Data section start
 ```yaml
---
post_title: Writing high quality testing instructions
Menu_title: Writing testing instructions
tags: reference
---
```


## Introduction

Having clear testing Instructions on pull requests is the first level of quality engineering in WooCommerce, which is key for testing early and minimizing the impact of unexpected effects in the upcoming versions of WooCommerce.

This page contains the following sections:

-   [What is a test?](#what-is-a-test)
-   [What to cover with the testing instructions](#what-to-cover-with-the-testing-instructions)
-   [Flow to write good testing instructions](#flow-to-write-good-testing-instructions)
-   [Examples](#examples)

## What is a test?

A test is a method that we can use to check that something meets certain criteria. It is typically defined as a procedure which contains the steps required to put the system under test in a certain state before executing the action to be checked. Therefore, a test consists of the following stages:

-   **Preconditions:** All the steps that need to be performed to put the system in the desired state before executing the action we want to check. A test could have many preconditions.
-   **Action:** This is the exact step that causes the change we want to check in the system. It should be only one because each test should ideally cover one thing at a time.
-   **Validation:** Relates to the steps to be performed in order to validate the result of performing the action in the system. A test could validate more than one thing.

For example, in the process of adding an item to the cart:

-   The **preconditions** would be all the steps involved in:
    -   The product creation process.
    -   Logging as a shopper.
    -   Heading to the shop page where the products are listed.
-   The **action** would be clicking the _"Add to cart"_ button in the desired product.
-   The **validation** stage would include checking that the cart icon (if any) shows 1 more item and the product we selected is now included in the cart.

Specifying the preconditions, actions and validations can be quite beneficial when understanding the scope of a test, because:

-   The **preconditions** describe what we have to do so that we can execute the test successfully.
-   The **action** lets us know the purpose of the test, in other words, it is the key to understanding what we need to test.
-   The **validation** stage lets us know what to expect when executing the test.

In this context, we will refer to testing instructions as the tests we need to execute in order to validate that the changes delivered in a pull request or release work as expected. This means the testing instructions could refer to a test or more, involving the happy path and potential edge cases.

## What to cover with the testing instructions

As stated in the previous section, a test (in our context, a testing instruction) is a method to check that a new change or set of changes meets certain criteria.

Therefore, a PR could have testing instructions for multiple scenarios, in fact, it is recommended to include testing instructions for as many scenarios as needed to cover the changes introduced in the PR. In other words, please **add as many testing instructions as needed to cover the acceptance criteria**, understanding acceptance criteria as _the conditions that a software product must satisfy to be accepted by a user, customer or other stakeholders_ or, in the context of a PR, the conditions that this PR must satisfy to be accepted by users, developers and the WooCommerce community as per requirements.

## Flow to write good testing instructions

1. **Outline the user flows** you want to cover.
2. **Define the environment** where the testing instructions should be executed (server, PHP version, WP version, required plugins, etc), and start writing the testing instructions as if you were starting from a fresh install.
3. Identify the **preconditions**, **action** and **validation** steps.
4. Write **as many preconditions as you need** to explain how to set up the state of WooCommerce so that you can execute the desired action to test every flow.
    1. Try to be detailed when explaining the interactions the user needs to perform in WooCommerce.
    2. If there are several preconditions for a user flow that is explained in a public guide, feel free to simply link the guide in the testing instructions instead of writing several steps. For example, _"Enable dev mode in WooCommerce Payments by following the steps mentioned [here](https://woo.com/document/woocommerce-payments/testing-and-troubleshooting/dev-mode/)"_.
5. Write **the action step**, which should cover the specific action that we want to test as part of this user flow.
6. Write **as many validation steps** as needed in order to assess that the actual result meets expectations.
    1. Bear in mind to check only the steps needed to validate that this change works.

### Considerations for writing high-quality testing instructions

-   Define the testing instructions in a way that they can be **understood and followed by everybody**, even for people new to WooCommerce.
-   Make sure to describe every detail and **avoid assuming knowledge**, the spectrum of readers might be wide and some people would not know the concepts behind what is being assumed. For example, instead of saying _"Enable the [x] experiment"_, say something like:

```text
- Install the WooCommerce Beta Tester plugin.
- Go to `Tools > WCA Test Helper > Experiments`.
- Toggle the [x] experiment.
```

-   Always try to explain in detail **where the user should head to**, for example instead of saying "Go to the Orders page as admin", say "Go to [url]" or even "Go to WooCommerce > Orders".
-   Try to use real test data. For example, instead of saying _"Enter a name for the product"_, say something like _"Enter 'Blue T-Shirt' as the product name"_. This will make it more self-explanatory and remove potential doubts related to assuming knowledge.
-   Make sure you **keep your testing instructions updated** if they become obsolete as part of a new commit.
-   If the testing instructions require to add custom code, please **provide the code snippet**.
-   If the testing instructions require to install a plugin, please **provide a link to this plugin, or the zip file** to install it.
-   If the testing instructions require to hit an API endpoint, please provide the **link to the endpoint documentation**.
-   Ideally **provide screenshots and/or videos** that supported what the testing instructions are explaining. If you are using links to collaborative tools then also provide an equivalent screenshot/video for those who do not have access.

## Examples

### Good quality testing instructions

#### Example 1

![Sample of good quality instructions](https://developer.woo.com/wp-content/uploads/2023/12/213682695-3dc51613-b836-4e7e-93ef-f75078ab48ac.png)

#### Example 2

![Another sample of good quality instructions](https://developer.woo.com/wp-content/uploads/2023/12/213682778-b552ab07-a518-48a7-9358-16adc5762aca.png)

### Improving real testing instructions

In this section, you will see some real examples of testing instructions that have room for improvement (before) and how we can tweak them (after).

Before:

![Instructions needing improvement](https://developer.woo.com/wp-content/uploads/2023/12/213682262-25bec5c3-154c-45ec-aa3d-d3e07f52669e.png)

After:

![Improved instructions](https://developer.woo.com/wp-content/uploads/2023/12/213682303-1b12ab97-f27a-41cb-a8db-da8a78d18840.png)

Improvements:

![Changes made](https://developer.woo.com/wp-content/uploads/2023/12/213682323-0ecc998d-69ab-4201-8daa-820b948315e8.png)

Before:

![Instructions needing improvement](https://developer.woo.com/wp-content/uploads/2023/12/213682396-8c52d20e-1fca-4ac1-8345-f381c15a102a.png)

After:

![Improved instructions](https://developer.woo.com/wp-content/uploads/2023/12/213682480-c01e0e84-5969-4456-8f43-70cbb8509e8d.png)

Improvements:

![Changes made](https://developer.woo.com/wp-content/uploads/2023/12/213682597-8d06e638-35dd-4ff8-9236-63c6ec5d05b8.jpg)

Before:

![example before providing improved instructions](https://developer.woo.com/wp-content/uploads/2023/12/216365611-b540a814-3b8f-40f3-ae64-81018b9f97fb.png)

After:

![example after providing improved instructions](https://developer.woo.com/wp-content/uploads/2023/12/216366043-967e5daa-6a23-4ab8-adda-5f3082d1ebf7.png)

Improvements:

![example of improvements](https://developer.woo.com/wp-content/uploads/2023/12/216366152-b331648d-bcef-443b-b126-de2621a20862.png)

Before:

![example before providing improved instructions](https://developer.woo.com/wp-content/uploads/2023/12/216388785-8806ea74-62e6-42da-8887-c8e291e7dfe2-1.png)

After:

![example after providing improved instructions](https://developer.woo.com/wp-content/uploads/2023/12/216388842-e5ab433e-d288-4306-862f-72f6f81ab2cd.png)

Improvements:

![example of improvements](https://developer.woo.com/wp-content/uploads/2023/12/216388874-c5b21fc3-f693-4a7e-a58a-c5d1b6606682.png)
Data section end
Required work:
Give back every line of the listing where the word "real" shows up.

Result:
-   Try to use real test data. For example, instead of saying _"Enter a name for the product"_, say something like _"Enter 'Blue T-Shirt' as the product name"_. This will make it more self-explanatory and remove potential doubts related to assuming knowledge.
### Improving real testing instructions
In this section, you will see some real examples of testing instructions that have room for improvement (before) and how we can tweak them (after).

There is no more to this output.